Natürlich habe ich dann die Zeit zwischen Weihnachten und Neujahr fast komplett mit der Jagd nach einem Wecker verbracht. Die offensichtliche erste Wahl – Jasper Morrisons Punkt-Wecker und die Braun-Replikas von Zeno – sind schnell als China-Plastik enttarnt und von da an geht es rapide down the rabbit hole.

Denn in fast jedem Thema, das ist die Natur des Internets, kann man sich heute verlieren. Es kann gar nicht obskur genug sein, um nicht doch eine Informationsflut in irgend einem Forum zu finden, wo sich die Spezialisten ums virtuelle Lagerfeuer versammeln, über Baupläne, Jeansstoff, Schuhpolitur oder Radium-Leuchtmasse diskutieren, Amateure abstrafen oder großzügig Hilfe leisten. Diese Parallelwirklichkeit setzt die bewundernswerte Hirnleistung fort, mit der Kinder jeden Dinosaurier oder Star-Wars-Charakter auswendig runterbeten können. Einmal in diesem Hasenbau abgetaucht, kann man den Fährten stundenlang folgen, bis man genau weiß, ab welchem Baujahr ein Paul-Revere-Wasserkessel nicht mehr in den USA gefertigt wurde oder ob es für Dietrich Lubs DN42 noch Gasentladungs-Display-Ersatzteile gibt.

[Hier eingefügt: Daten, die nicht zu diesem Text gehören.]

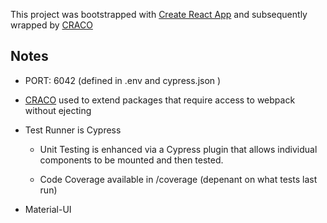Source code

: This project was bootstrapped with [Create React App](https://github.com/facebook/create-react-app) and subsequently wrapped by [CRACO](https://github.com/sharegate/craco)

## Notes

- PORT: 6042 (defined in .env and cypress.json )

* [CRACO](https://github.com/sharegate/craco) used to extend packages that require access to webpack without ejecting

- Test Runner is Cypress

  - Unit Testing is enhanced via a Cypress plugin that allows individual components to be mounted and then tested.

  - Code Coverage available in /coverage (depenant on what tests last run)

- Material-UI
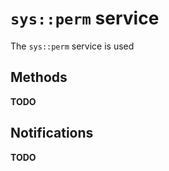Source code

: # `sys::perm` service

The `sys::perm` service is used 

## Methods

**TODO**

## Notifications

**TODO**
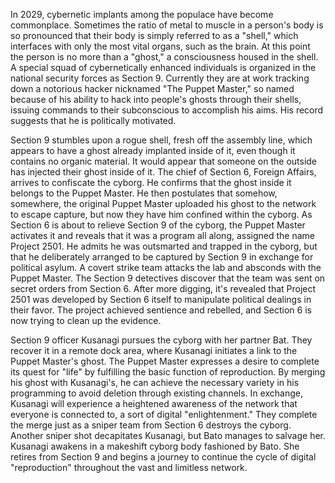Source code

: In 2029, cybernetic implants among the populace have become commonplace. Sometimes the ratio of metal to muscle in a person's body is so pronounced that their body is simply referred to as a "shell," which interfaces with only the most vital organs, such as the brain. At this point the person is no more than a "ghost," a consciousness housed in the shell. A special squad of cybernetically enhanced individuals is organized in the national security forces as Section 9. Currently they are at work tracking down a notorious hacker nicknamed "The Puppet Master," so named because of his ability to hack into people's ghosts through their shells, issuing commands to their subconscious to accomplish his aims. His record suggests that he is politically motivated.

Section 9 stumbles upon a rogue shell, fresh off the assembly line, which appears to have a ghost already implanted inside of it, even though it contains no organic material. It would appear that someone on the outside has injected their ghost inside of it. The chief of Section 6, Foreign Affairs, arrives to confiscate the cyborg. He confirms that the ghost inside it belongs to the Puppet Master. He then postulates that somehow, somewhere, the original Puppet Master uploaded his ghost to the network to escape capture, but now they have him confined within the cyborg. As Section 6 is about to relieve Section 9 of the cyborg, the Puppet Master activates it and reveals that it was a program all along, assigned the name Project 2501. He admits he was outsmarted and trapped in the cyborg, but that he deliberately arranged to be captured by Section 9 in exchange for political asylum. A covert strike team attacks the lab and absconds with the Puppet Master. The Section 9 detectives discover that the team was sent on secret orders from Section 6. After more digging, it's revealed that Project 2501 was developed by Section 6 itself to manipulate political dealings in their favor. The project achieved sentience and rebelled, and Section 6 is now trying to clean up the evidence.

Section 9 officer Kusanagi pursues the cyborg with her partner Bat. They recover it in a remote dock area, where Kusanagi initiates a link to the Puppet Master's ghost. The Puppet Master expresses a desire to complete its quest for "life" by fulfilling the basic function of reproduction. By merging his ghost with Kusanagi's, he can achieve the necessary variety in his programming to avoid deletion through existing channels. In exchange, Kusanagi will experience a heightened awareness of the network that everyone is connected to, a sort of digital "enlightenment." They complete the merge just as a sniper team from Section 6 destroys the cyborg. Another sniper shot decapitates Kusanagi, but Bato manages to salvage her. Kusanagi awakens in a makeshift cyborg body fashioned by Bato. She retires from Section 9 and begins a journey to continue the cycle of digital "reproduction" throughout the vast and limitless network.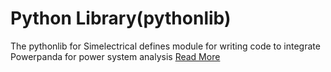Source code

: # Python Library(pythonlib)
The pythonlib for Simelectrical defines module for writing code to integrate Powerpanda for power system analysis
[Read More](http://www.pandapower.org)
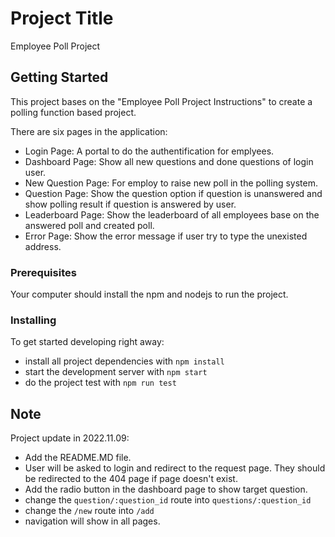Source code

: 
# Project Title

Employee Poll Project

## Getting Started

This project bases on the "Employee Poll Project Instructions" to create a polling function based project.

There are six pages in the application:

- Login Page: A portal to do the authentification for emplyees.
- Dashboard Page: Show all new questions and done questions of login user.
- New Question Page: For employ to raise new poll in the polling system.
- Question Page: Show the question option if question is unanswered and show polling result if question is answered by user.
- Leaderboard Page: Show the leaderboard of all employees base on the answered poll and created poll.
- Error Page: Show the error message if user try to type the unexisted address.

### Prerequisites

Your computer should install the npm and nodejs to run the project.

### Installing

To get started developing right away:

- install all project dependencies with `npm install`
- start the development server with `npm start`
- do the project test with `npm run test`

## Note

Project update in 2022.11.09:

- Add the README.MD file.
- User will be asked to login and redirect to the request page. They should be redirected to the 404 page if page doesn't exist.
- Add the radio button in the dashboard page to show target question.
- change the `question/:question_id` route into `questions/:question_id`
- change the `/new` route into `/add`
- navigation will show in all pages.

Ich frage mich warum mich – und viele andere Designer und Architekten, die ich kenne – dieses kurze, intensive Eintauchen in einen Info-Pool, das Sammeln von Informationen, die man bald bereits wieder vergessen haben kann, so fesselt. Es hat wahrscheinlich damit zu tun, dass die Jagd technisch einfacher geworden ist, auch damit, dass wir Konsumenten in einer Flut austauschbarer Ware zunehmend das Objekt suchen, das eine Story mitbringt.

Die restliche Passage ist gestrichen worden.